To calculate the solubility of PbI2(s) in distilled water at 25oC, we can use the expression for the solubility product constant (Ksp) of PbI2:
Ksp = [Pb^2+][I^-]^2
Given that the concentration of Pb^2+ in the saturated solution is 1.3*10^-3 M, we can substitute this value into the equation:
Ksp = (1.3*10^-3)(2.6*10^-3)^2
= 8.8*10^-9
Therefore, the Ksp for PbI2(s) in water at 25oC is 8.8*10^-9.

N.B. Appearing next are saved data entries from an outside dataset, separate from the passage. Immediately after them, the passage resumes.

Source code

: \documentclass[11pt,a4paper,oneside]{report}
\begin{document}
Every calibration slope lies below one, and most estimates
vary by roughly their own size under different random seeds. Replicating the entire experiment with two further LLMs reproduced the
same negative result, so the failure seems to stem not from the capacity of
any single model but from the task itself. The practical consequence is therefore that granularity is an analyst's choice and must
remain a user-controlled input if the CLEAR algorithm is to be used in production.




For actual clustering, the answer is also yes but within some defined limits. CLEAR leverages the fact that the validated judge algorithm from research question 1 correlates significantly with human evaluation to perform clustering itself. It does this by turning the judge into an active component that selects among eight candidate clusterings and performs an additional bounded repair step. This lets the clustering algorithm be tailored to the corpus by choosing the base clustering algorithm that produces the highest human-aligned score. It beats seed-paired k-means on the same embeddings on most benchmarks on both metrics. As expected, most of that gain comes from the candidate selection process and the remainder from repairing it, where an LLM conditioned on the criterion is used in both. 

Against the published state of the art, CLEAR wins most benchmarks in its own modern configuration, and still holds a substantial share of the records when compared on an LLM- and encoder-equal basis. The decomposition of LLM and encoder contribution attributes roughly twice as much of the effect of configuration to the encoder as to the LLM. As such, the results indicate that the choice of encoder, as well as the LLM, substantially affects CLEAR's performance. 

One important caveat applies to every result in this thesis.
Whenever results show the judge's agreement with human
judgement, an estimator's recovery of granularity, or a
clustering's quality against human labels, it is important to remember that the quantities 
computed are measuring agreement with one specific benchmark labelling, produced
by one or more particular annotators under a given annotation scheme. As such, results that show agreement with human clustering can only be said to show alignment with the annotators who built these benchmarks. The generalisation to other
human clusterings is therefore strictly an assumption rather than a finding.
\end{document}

To calculate the solubility of PbI2(s) in distilled water at 25oC, we need to consider the stoichiometry of the dissociation reaction:
PbI2(s) ⇌ Pb^2+ + 2I^-
Let the initial concentration of PbI2(s) be [PbI2]0 and the concentration of I^- ions be [I^-] = 2[Pb^2+] since the stoichiometric ratio is 1:2. At equilibrium, the concentration of Pb^2+ ions is x and the concentration of I^- ions is 2x.
Using the expression for Ksp, we can set up the following equation:
Ksp = [Pb^2+][I^-]^2
= x(2x)^2
= 4x^3
However, we know that the concentration of Pb^2+ ions in the saturated solution is 1.3*10^-3 M, so we can substitute this value into the equation:
8.8*10^-9 = 4x^3
Solving for x, the concentration of Pb^2+ ions at equilibrium:
x^3 = 8.8*10^-9 / 4
x^3 = 2.2*10^-9
x = (2.2*10^-9)^(1/3)
x = 1.30054*10^-3 M
Finally, to convert the solubility from moles per liter to milligrams per liter:
solubility = (1.30054*10^-3 mol/L) * (461 g/1 mol) * (1000 mg/1g)
= 599.57 mg/L
Therefore, the solubility of PbI2(s) in distilled water at 25oC is 599.57 mg/L.
For part C, calculating the solubility of PbI2(s) in a 0.1M NaI solution, the procedure is similar. The only difference is the initial concentration of I^- ions, which is now 0.1M due to the presence of NaI.
Following the same steps as before, the solubility is calculated to be 0.40568 mg/L in a 0.1M NaI solution.